- Posted by agrAdminEGG
- On March 25, 2022
Today, we’ll see some of the most commonly used practices to improve neural networks. We will consider both actions you can perform on the dataset and on the network itself.
Good Practices for the Dataset
Almost always the initial dataset contains errors, missing or useless information, and other inconsistencies. By pre-processing your data, you can aim directly at fixing those issues. For instance, for missing data, you can use substitutes such as a zero or values calculated with averages and interpolations.
If the dataset is not well-balanced or too small, you will need to add more data and data-augmentation techniques can help you with that. You can manipulate your initial dataset and create new sets that differ from the original. Knowing how to do this is key, but it varies depending on the context. For instance, if you consider the field of vehicle recognition, where you have a constant and repetitive pattern like that of the wheels on the road, a vertical flip that overturns the car would not create any new useful images for your scope.
Good Practices for the Network
A neural network is made of an input layer, hidden layers and an output layer.
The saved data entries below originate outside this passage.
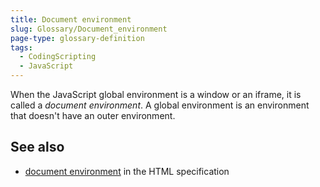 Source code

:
 ```yaml
---
title: Document environment
slug: Glossary/Document_environment
page-type: glossary-definition
tags:
  - CodingScripting
  - JavaScript
---
```


When the JavaScript global environment is a window or an iframe, it is called a _document environment_. A global environment is an environment that doesn't have an outer environment.

## See also

- [document environment](https://html.spec.whatwg.org/multipage/webappapis.html#document-environment) in the HTML specification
- In the input layer, you would ideally want the number of neurons to correspond to the number of features that the neural net will use to make predictions.
- For tabular data, you would want it to correspond to the main characteristics of the dataset.
- For images, you would want it o correspond to the size of the image, specifically the number of pixels (e.g., 16348 nodes for a 128x128px).
- The number of hidden layers would depend on the situation. It is recommended to start with 1-5 hidden layers and then start adding more. To choose the number of neurons, you would start by matching the number of layers and then decrease. Evidence shows that having a big first layer followed by smaller layers could lead to better performances.
- In the output layer, you would want to match the number of neurons to the number of predictions it needs to perform. This means that the number of neurons will be the same as the number of classifications.
These functions should not work on negative ranges (this would otherwise compromise the following layers). They should be non-linear so that they cannot be grouped together as this would reduce the complexity of the network. Oversimplifying it would in fact compromise its efficiency.
The loss function allows you to measure the accuracy of a statistical model to describe a dataset of empirical data of a particular phenomenon.
A model could correctly classify the various samples, but the loss function will show the difference between the predicted value and the real one. The lower the value, the better the model behaves.
This function, again, depends on the context. For a binary classification, binary_crossentropy would be best. For a multi-class, categorical cross_entropy would be better.
Optimization algorithms update the weights to reduce the loss function to a minimum. There are different types, but these are amongst the most famous:
- SGD, Stochastic Gradient Descent
- BGD, Batch Gradient Descent
Adam is the most common and has shown very good results in various contexts.
Split Dataset: Starting from our initial dataset we should obtain a training set, a validation set and a test set. A bigger training set will increase the learning potential of the network and will lead to better performance. You should use roughly 70-80% for the training, 15-20% for the validation set and the rest for the test set.
Epoch and Batch: During the training phase you should set parameters like batch_size and epoch. The epoch is a view of the entire training set from the model. The training set will not be fed to the model in a single block, but in uniform batches. The number of samples in a single batch is called a batch_size.
The batch_size shouldn’t be many initially (8, 16, 32) and should be slowly increased in order to not overburden the memory/GPU. Ideally, instead, you would want to have a high number of epochs initially, controlled by functions like early stopping. This allows you to stop the training if you don’t see any improvements after a set number of epochs, which you can decide.